The health and natural products industry relies on ingredients and supplies currently sourced internationally, many from Asia and most in fact, from China and India. Over the past decade, proactive efforts have identified India as an alternative primary source for many of these ingredients, as relationships with China have become more challenging and unstable. In addition, the scientific and technical expertise India has garnered through investment into pharmaceuticals and related technology has increased the talent pool and expertise so significantly that India as a preferred partner has become a second nature consideration for many in the nutraceutical and supplement space. India too, has committed millions to nutraceutical market infrastructure and promotion with the declared intention of having this market reach $100 Billion USD through exponential growth in the foreseeable future.

Another common element between the two countries—both India and China have strong ethnobotanical traditions, with Traditional Chinese Medicine or TCM in the former, and Ayurveda in the latter. Many of the herbs that are core to these ancient medical systems are only found in limited geographies, although there is some overlap between the two countries. 

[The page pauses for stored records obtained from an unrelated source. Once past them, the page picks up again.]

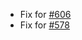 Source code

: * Fix for [#606](https://github.com/chgibb/PHAT/issues/606)
* Fix for [#578](https://github.com/chgibb/PHAT/issues/578)   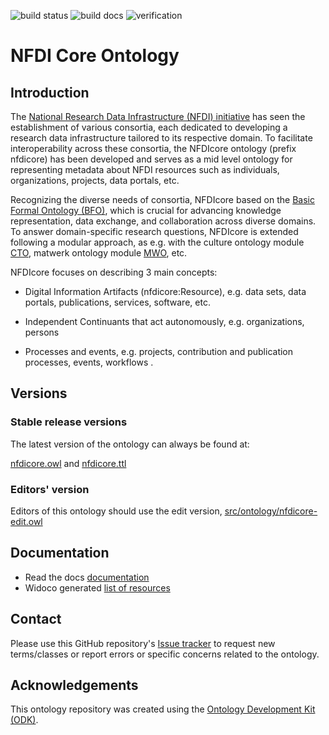 
![build status](https://github.com/ISE-FIZKarlsruhe/nfdicore/actions/workflows/qc.yml/badge.svg)
![build docs](https://github.com/ISE-FIZKarlsruhe/nfdicore/actions/workflows/update-docs.yml/badge.svg)
![verification](https://github.com/ISE-FIZKarlsruhe/nfdicore/actions/workflows/verification.yml/badge.svg)

# NFDI Core Ontology

## Introduction

The [National Research Data Infrastructure (NFDI) initiative](https://www.nfdi.de/) has seen the establishment of various consortia, each dedicated to developing a research data infrastructure tailored to its respective domain. To facilitate interoperability across these consortia, the NFDIcore ontology (prefix nfdicore) has been developed and serves as a mid level ontology for representing metadata about NFDI resources such as individuals, organizations, projects, data portals, etc.  

Recognizing the diverse needs of consortia, NFDIcore based on the [Basic Formal Ontology (BFO)](https://basic-formal-ontology.org/), which is crucial for advancing knowledge representation, data exchange, and collaboration across diverse domains. To answer domain-specific research questions, NFDIcore is extended following a modular approach, as e.g. with the culture ontology module [CTO](https://gitlab.rlp.net/adwmainz/nfdi4culture/knowledge-graph/culture-ontology), matwerk ontology module [MWO](https://git.rwth-aachen.de/nfdi-matwerk/ta-oms/mwo), etc.

NFDIcore focuses on describing 3 main concepts:

*  Digital Information Artifacts (nfdicore:Resource), e.g. data sets, data portals, publications, services, 
software, etc. 

*  Independent Continuants that act autonomously, e.g. organizations, persons

* Processes and events, e.g. projects, contribution and publication processes, events, workflows .


## Versions

### Stable release versions

The latest version of the ontology can always be found at:

[nfdicore.owl](nfdicore.owl) and [nfdicore.ttl](nfdicore.ttl)

### Editors' version

Editors of this ontology should use the edit version, [src/ontology/nfdicore-edit.owl](src/ontology/nfdicore-edit.owl)

## Documentation

* Read the docs [documentation](https://ise-fizkarlsruhe.github.io/nfdicore/docs/)
* Widoco generated [list of resources](https://ise-fizkarlsruhe.github.io/nfdicore/)

## Contact

Please use this GitHub repository's [Issue tracker](https://github.com/ISE-FIZKarlsruhe/nfdicore/issues) to request new terms/classes or report errors or specific concerns related to the ontology.

## Acknowledgements

This ontology repository was created using the [Ontology Development Kit (ODK)](https://github.com/INCATools/ontology-development-kit).

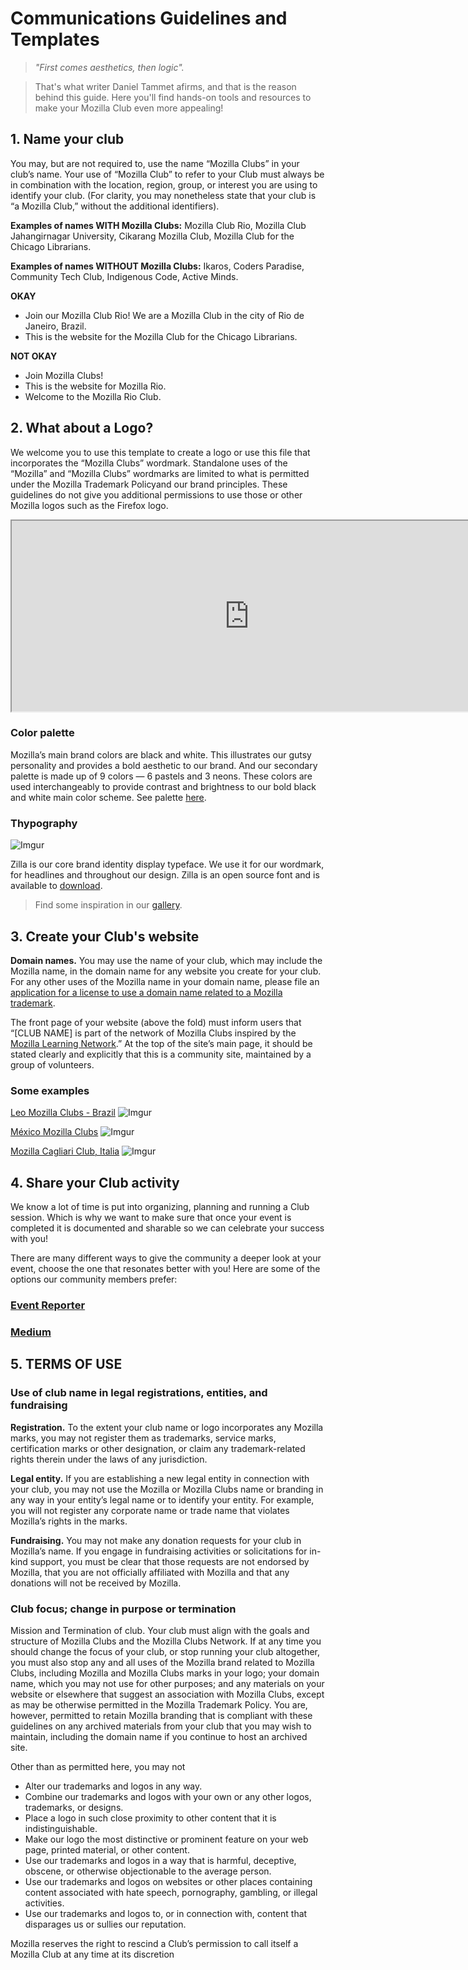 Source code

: # Communications Guidelines and Templates 

>*"First comes aesthetics, then logic".* 

>That's what writer Daniel Tammet afirms, and that is the reason behind this guide. Here you'll find hands-on tools and resources to make your Mozilla Club even more appealing!

## 1. Name your club

You may, but are not required to, use the name “Mozilla Clubs” in your club’s name. Your use of “Mozilla Club” to refer to your Club must always be in combination with the location, region, group, or interest you are using to identify your club. (For clarity, you may nonetheless state that your club is “a Mozilla Club,” without the additional identifiers).

**Examples of names WITH Mozilla Clubs:** Mozilla Club Rio, Mozilla Club Jahangirnagar University, Cikarang Mozilla Club, Mozilla Club for the Chicago Librarians.
 
**Examples of names WITHOUT Mozilla Clubs:** Ikaros, Coders Paradise, Community Tech Club, Indigenous Code, Active Minds.

**OKAY**
- Join our Mozilla Club Rio! We are a Mozilla Club in the city of Rio de Janeiro, Brazil.
- This is the website for the Mozilla Club for the Chicago Librarians.
 
**NOT OKAY**
- Join Mozilla Clubs!
- This is the website for Mozilla Rio.
- Welcome to the Mozilla Rio Club.


## 2. What about a Logo?

We welcome you to use this template to create a logo or use this file that incorporates the “Mozilla Clubs” wordmark. Standalone uses of the “Mozilla” and “Mozilla Clubs” wordmarks are limited to what is permitted under the Mozilla Trademark Policyand our brand principles. These guidelines do not give you additional permissions to use those or other Mozilla logos such as the Firefox logo. 

<iframe width="760" height="305" src="https://thimbleprojects.org/carotejada/272301/"></iframe>

### Color palette

Mozilla’s main brand colors are black and white. This illustrates our gutsy personality and provides a bold aesthetic to our brand. And our secondary palette is made up of 9 colors — 6 pastels and 3 neons. These colors are used interchangeably to provide contrast and brightness to our bold black and white main color scheme. See palette [here](https://mozilla.ninja/visualelements/).

### Thypography
![Imgur](http://i.imgur.com/qS6Sxlo.png)

Zilla is our core brand identity display typeface. We use it for our wordmark, for headlines and throughout our design. Zilla is an open source font and is available to [download](https://github.com/mozilla/zilla-slab/tree/master/OTF_release%20files).

>Find some inspiration in our [gallery](https://mozilla.ninja/gallery/).

## 3. Create your Club's website

**Domain names.** You may use the name of your club, which may include the Mozilla name, in the domain name for any website you create for your club. For any other uses of the Mozilla name in your domain name, please file an [application for a license to use a domain name related to a Mozilla trademark](http://static.mozilla.com/foundation/documents/domain-name-license.pdf).
 
The front page of your website (above the fold) must inform users that “[CLUB NAME] is part of the network of Mozilla Clubs inspired by the [Mozilla Learning Network](https://learning.mozilla.org/en-US/).” At the top of the site’s main page, it should be stated clearly and explicitly that this is a community site, maintained by a group of volunteers.

### Some examples

[Leo Mozilla Clubs - Brazil](https://leaomozillaclubs.com/)
![Imgur](http://i.imgur.com/Q57GiQT.png)

[México Mozilla Clubs](http://www.mexicomozillaclub.com/)
![Imgur](http://i.imgur.com/ZiTFuuA.png)

[Mozilla Cagliari Club, Italia](http://mozillacagliariclub.edovio.com/)
![Imgur](http://i.imgur.com/KXiWv5S.png)


## 4. Share your Club activity

We know a lot of time is put into organizing, planning and running a Club session. Which is why we want to make sure that once your event is completed it is documented and sharable so we can celebrate your success with you!

There are many different ways to give the community a deeper look at your event, choose the one that resonates better with you! Here are some of the options our community members prefer: 

### [Event Reporter](http://mozilla.github.io/clubs-events/)
### [Medium](https://medium.com/read-write-participate)


## 5. TERMS OF USE

### Use of club name in legal registrations, entities, and fundraising

**Registration.** To the extent your club name or logo incorporates any Mozilla marks, you may not register them as trademarks, service marks, certification marks or other designation, or claim any trademark-related rights therein under the laws of any jurisdiction.
 
**Legal entity.** If you are establishing a new legal entity in connection with your club, you may not use the Mozilla or Mozilla Clubs name or branding in any way in your entity’s legal name or to identify your entity. For example, you will not register any corporate name or trade name that violates Mozilla’s rights in the marks.
 
**Fundraising.** You may not make any donation requests for your club in Mozilla’s name. If you engage in fundraising activities or solicitations for in-kind support, you must be clear that those requests are not endorsed by Mozilla, that you are not officially affiliated with Mozilla and that any donations will not be received by Mozilla.

### Club focus; change in purpose or termination

Mission and Termination of club. Your club must align with the goals and structure of Mozilla Clubs and the Mozilla Clubs Network. If at any time you should change the focus of your club, or stop running your club altogether, you must also stop any and all uses of the Mozilla brand related to Mozilla Clubs, including Mozilla and Mozilla Clubs marks in your logo; your domain name, which you may not use for other purposes; and any materials on your website or elsewhere that suggest an association with Mozilla Clubs, except as may be otherwise permitted in the Mozilla Trademark Policy. You are, however, permitted to retain Mozilla branding that is compliant with these guidelines on any archived materials from your club that you may wish to maintain, including the domain name if you continue to host an archived site.
 
Other than as permitted here, you may not
 
* Alter our trademarks and logos in any way.
* Combine our trademarks and logos with your own or any other logos, trademarks, or designs.
* Place a logo in such close proximity to other content that it is indistinguishable.
* Make our logo the most distinctive or prominent feature on your web page, printed material, or other content.
* Use our trademarks and logos in a way that is harmful, deceptive, obscene, or otherwise objectionable to the average person.
* Use our trademarks and logos on websites or other places containing content associated with hate speech, pornography, gambling, or illegal activities.
* Use our trademarks and logos to, or in connection with, content that disparages us or sullies our reputation.
 
Mozilla reserves the right to rescind a Club’s permission to call itself a Mozilla Club at any time at its discretion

The current geopolitical environment

In the current geopolitical environment, many things, including foundations of international trade, are facing unprecedented levels of uncertainty. This instability has emerged as a defining issue for health ingredients and supplements sectors.

Most recently, the 50% tariff the U.S. administration has imposed on India is jeopardizing supply chains and relationships in unprecedented ways. Herbs such as turmeric, ashwagandha, amla, shilajit, and others will soon be impacted.

There are efforts underway to secure exemptions, as none of these herbs can be grown in the United States. That said, already we can begin to see a shift in focus to Europe and other regions and away from the U.S. as Indian companies buffer the uncertainty. The BRICS alliance (Brazil, Russia, India, China, South Africa, Egypt, Ethiopia, Indonesia, Iran, and UAE) was already driving some of this shift. For natural products, this means more growth in developing countries. That pattern is accelerating, and the current tariff environment is a boon to Russia (bilateral trade between India and Russia is expected to increase dramatically).

The India-China rivalry and wariness is expected to continue however. There are geographic tensions; both have exploding high-consuming middle classes, and in general are more likely competitors than true allies. From a supply standpoint, that’s a relatively moot point, but the emergence of a stronger trilateral relationship of any type between China, India, and Russia would be a major disruptor to world trade and economic systems.

At some point, other countries would be forced to recalibrate, presumably the U.S. among them. The major issue driving U.S. decisions has been identified as India’s purchase of cheaper Russian oil. Most experts expect this buying to continueIndia’s emerging middle class and therefore economy depends on it, but there are numerous other concessions that India can make to justify an adjustment in tariff policy.

For that primary reason, I think we can expect to see a modification of tariffs in due course, even if the exemption strategy fails. I do expect ultimately that some exemptions are likely, and industry trade groups are aggressively pursuing this course of action. In the meantime, I anticipate we will see building up of Indo-American infrastructure even while Indian companies hedge their bets elsewhere well into 2026. For U.S. industry in the short term, we’d advise deepening current relationships, playing the longer game, and advocating locally with elected officials.

The potential for significant bilateral trade is too good an opportunity for it to be put at risk or ignored for too long.